Les couleurs, toutefois, ne se transforment pas dans une homogénéité aseptique qui fasse les états indifférenciées entre eux même. Même si on ne peut pas opérer une distinction temporel, car ils se compénètrent les uns les autres, on y reconnait la richesse chromatique de l’intériorité, qui n’est pas de tout un procès de monotone prolongement du Même, mais qui se configure plutôt en tant que évolution, en tant qu’accroissement. Cela en raison du fait que les états durent dans leur ensemble, c’est-à-dire se gardent meme lorsqu’ils empiètent. Et se gardent parce que soutenus par la mémoire, qui n’est pas simple archivage du passé, mais accroissement constant e nouveau, qu’empêche qu’un états psychologique puisse se répéter, car chaque fois qu’il apparait diffère de son précédent apparition.

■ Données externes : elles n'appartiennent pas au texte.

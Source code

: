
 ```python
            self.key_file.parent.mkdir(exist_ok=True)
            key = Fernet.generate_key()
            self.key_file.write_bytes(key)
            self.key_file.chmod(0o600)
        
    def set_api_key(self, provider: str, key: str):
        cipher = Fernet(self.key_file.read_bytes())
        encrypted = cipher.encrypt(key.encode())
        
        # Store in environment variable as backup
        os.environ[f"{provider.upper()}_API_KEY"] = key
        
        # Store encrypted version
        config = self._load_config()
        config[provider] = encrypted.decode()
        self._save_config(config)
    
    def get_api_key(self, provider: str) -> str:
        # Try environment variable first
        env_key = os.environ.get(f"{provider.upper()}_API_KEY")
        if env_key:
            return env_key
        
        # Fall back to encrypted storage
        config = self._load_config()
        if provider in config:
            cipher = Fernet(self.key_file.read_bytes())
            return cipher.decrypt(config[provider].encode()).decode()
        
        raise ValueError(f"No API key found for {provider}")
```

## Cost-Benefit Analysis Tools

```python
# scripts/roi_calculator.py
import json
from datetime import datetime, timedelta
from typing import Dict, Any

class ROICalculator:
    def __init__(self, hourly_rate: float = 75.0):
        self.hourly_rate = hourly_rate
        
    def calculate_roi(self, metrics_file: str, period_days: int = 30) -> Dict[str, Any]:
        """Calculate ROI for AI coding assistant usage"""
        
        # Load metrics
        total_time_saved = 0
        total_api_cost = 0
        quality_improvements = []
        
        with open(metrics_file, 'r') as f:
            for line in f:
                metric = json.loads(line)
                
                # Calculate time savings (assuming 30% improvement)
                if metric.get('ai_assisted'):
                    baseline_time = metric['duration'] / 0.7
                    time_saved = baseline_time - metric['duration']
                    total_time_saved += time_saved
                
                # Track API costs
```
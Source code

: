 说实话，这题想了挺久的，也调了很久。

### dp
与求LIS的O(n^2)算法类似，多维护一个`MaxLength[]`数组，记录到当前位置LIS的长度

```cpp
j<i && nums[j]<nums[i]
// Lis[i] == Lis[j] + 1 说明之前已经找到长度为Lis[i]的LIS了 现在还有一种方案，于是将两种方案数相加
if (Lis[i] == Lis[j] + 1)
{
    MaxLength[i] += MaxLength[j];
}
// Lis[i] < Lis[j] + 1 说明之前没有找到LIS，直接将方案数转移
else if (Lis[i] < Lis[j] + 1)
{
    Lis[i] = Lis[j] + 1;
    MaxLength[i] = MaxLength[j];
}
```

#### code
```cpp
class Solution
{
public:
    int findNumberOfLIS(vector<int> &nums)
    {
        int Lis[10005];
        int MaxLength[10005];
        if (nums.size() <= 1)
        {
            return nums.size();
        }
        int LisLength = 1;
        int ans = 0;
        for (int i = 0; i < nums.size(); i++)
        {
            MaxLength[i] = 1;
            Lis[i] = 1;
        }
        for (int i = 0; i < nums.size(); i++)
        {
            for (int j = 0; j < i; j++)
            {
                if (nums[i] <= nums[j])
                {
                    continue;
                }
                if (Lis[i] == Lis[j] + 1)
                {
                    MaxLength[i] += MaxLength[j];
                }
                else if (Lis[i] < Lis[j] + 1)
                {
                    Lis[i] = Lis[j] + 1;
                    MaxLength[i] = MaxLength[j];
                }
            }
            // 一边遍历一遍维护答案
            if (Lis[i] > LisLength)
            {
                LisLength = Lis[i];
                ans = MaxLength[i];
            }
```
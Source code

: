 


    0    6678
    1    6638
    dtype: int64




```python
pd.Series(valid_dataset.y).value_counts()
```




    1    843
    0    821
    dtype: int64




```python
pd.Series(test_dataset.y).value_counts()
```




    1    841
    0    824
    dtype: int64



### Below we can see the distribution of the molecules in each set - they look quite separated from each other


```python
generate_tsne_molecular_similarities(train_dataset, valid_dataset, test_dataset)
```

En ce sens, dit Bergson, « le même moment ne se présente pas deux fois »52. La durée continue et hétérogène se constitue, en cette façon, en tant que devenir radicale qui ne connait pauses, qui parcourt moments toujours nouveaux et donc imprévisibles :

Les éléments psychologiques, même les plus simples, ont leur personnalité et leur vie propre, pour peu qu’ils soient profonds ; ils deviennent sans cesse, et le meme sentiment, par cela seul qu’il se répète, est un sentiment nouveau53.

[…] l’hypothèse d’un retour en arrière devient inintelligible dans la région des faits de conscience. Une sensation, par cela seul qu’elle se prolonge, se modifie […] Le même ne demeure pas ici le même, mais se renforce et se grossit de tout son passé. Bref, si le point matériel, tel que la mécanique l’entend, demeure dans un eternel présent, le passé est une réalité pour les corps vivants peut-être, et à coup sûr pour les êtres conscients54.

Réfractaire à toute idée de mesure, la durée est le mouvement qualitatif pur et continu où la conscience radicale, synonyme de la vie – comme le dit L’évolution créatrice – invente le réel : comme pour une explosion, qui, à partir d’un point, s’engendre soi-même comme différence avec soi, pure qualité sans substance préalable. C’est en ce sens, dit Trotignon, que la durée, mouvement universel qui explose à travers l’histoire de la vie, puis à travers l’histoire des hommes, « réhabilite, sans tomber dans une théologie négative, les hypothèses 1, 5, 7, et 9 où l’Un est Un sur le mode de l’autrement qu’être »55.

Pour encore mieux écraseur le sens de cette idée portante de toute sa pensée, Bergson recourt dans plusieurs lieux de son écriture à la similitude de la mélodie56. Similairement à la musique, notre durée intérieure se découle dans le temps, non pas une fois pour toutes. En revanche, son essence est temporelle. Une note n’est pas la meme si elle dure quelque instant, ou si on se la prolonge longuement : à la meme façon, la durée modifie les états de conscience. Similairement à la musique, notre temps intérieur est invisible et il est défini essentiellement par la tonalité émotive : les états qui se croisent comme notes et se structurent comme hauts et bas, dans leur ensemble s’organisent harmoniquement en créant une symphonie unique, à savoir notre histoire personnelle. C’est ce qui arrive, écrit Bergson dans l’Essai,

quand nous nous rappelons, fondues pour ainsi dire ensemble, les notes d’une mélodie. Ne pourrait-on pas dire que, si ces notes se succèdent, nous les apercevons néanmoins les unes dans les autres, et que leur ensemble est comparable à un être vivant, dont les parties, quoique distinctes, se pénètrent par l’effet même de leur solidarité ? La preuve en est que si nous rompons la mesure en insistant plus que de raison sur une note de la mélodie, ce n’est pas sa longueur exagérée, en tant que longueur, qui nous avertira de notre faute, mais le changement qualitatif apporté par là à l’ensemble de la phrase musicale57.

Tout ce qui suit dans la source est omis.